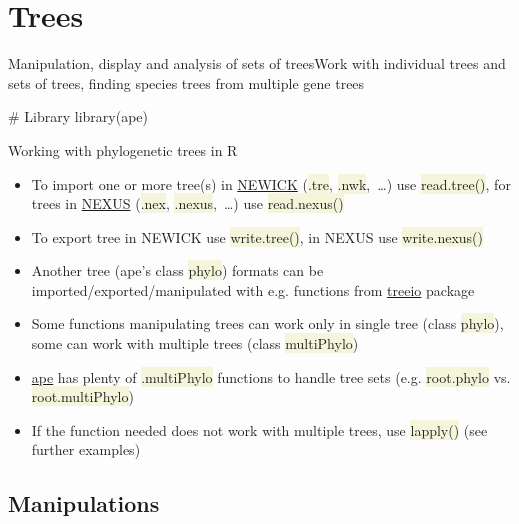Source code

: \documentclass[compress, ucs, xelatex, 11pt, xcolor=svgnames, aspectratio=169,
	hyperref={
		bookmarks=true,
		unicode=true,
		colorlinks=true,
		pdftitle={Molecular data in R},
		plainpages=false,
		pdfauthor={Vojtech Zeisek},
		pdfsubject={Course about phylogeny and evolution in R},
		pdfcreator={XeLaTeX},
		pdfkeywords={R, evolution, phylogeny, molecular data},
		linkcolor=Crimson, %
		anchorcolor=Magenta, %
		citecolor=Magenta, %
		filecolor=Magenta, %
		menucolor=Magenta, %
		urlcolor=DodgerBlue, %
		pdftex},
	url={hyphens, lowtilde} %
	]{beamer}
\renewcommand{\texttt}[1]{\colorbox{Beige}{{\ttfamily #1}}}
\begin{document}
\section{Trees}

\begin{frame}[fragile]{Manipulation, display and analysis of sets of trees}{Work with individual trees and sets of trees, finding species trees from multiple gene trees}
	\tableofcontents[currentsection, sectionstyle=show/hide, hideothersubsections]
	\begin{spluscode}
    # Library
    library(ape)
	\end{spluscode}
\end{frame}

\begin{frame}{Working with phylogenetic trees in R}
	\begin{itemize}
		\item To import one or more tree(s) in \href{https://en.wikipedia.org/wiki/Newick_format}{NEWICK} (\texttt{*.tre}, \texttt{*.nwk},~\ldots) use \texttt{read.tree()}, for trees in \href{https://en.wikipedia.org/wiki/Nexus_file}{NEXUS} (\texttt{*.nex}, \texttt{*.nexus},~\ldots) use \texttt{read.nexus()}
		\item To export tree in NEWICK use \texttt{write.tree()}, in NEXUS use \texttt{write.nexus()}
		\item Another tree (ape's class \texttt{phylo}) formats can be imported/exported/manipulated with e.g. functions from \href{https://bioconductor.org/packages/release/bioc/html/treeio.html}{treeio} package
		\item Some functions manipulating trees can work only in single tree (class \texttt{phylo}), some can work with multiple trees (class \texttt{multiPhylo})
		\item \href{https://CRAN.R-project.org/package=ape}{ape} has plenty of \texttt{*.multiPhylo} functions to handle tree sets (e.g. \texttt{root.phylo} vs. \texttt{root.multiPhylo})
		\item If the function needed does not work with multiple trees, use \texttt{lapply()} (see further examples)
	\end{itemize}
\end{frame}

\subsection{Manipulations}
\end{document}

________

What to do: Quote each line of the listing exactly, but leave the pictures out.

Answer space:
Source code

: \documentclass[compress, ucs, xelatex, 11pt, xcolor=svgnames, aspectratio=169,
	hyperref={
		bookmarks=true,
		unicode=true,
		colorlinks=true,
		pdftitle={Molecular data in R},
		plainpages=false,
		pdfauthor={Vojtech Zeisek},
		pdfsubject={Course about phylogeny and evolution in R},
		pdfcreator={XeLaTeX},
		pdfkeywords={R, evolution, phylogeny, molecular data},
		linkcolor=Crimson, %
		anchorcolor=Magenta, %
		citecolor=Magenta, %
		filecolor=Magenta, %
		menucolor=Magenta, %
		urlcolor=DodgerBlue, %
		pdftex},
	url={hyphens, lowtilde} %
	]{beamer}
\renewcommand{\texttt}[1]{\colorbox{Beige}{{\ttfamily #1}}}
\begin{document}
\section{Trees}

\begin{frame}[fragile]{Manipulation, display and analysis of sets of trees}{Work with individual trees and sets of trees, finding species trees from multiple gene trees}
	\tableofcontents[currentsection, sectionstyle=show/hide, hideothersubsections]
	\begin{spluscode}
    # Library
    library(ape)
	\end{spluscode}
\end{frame}

\begin{frame}{Working with phylogenetic trees in R}
	\begin{itemize}
		\item To import one or more tree(s) in \href{https://en.wikipedia.org/wiki/Newick_format}{NEWICK} (\texttt{*.tre}, \texttt{*.nwk},~\ldots) use \texttt{read.tree()}, for trees in \href{https://en.wikipedia.org/wiki/Nexus_file}{NEXUS} (\texttt{*.nex}, \texttt{*.nexus},~\ldots) use \texttt{read.nexus()}
		\item To export tree in NEWICK use \texttt{write.tree()}, in NEXUS use \texttt{write.nexus()}
		\item Another tree (ape's class \texttt{phylo}) formats can be imported/exported/manipulated with e.g. functions from \href{https://bioconductor.org/packages/release/bioc/html/treeio.html}{treeio} package
		\item Some functions manipulating trees can work only in single tree (class \texttt{phylo}), some can work with multiple trees (class \texttt{multiPhylo})
		\item \href{https://CRAN.R-project.org/package=ape}{ape} has plenty of \texttt{*.multiPhylo} functions to handle tree sets (e.g. \texttt{root.phylo} vs. \texttt{root.multiPhylo})
		\item If the function needed does not work with multiple trees, use \texttt{lapply()} (see further examples)
	\end{itemize}
\end{frame}

\subsection{Manipulations}
\end{document}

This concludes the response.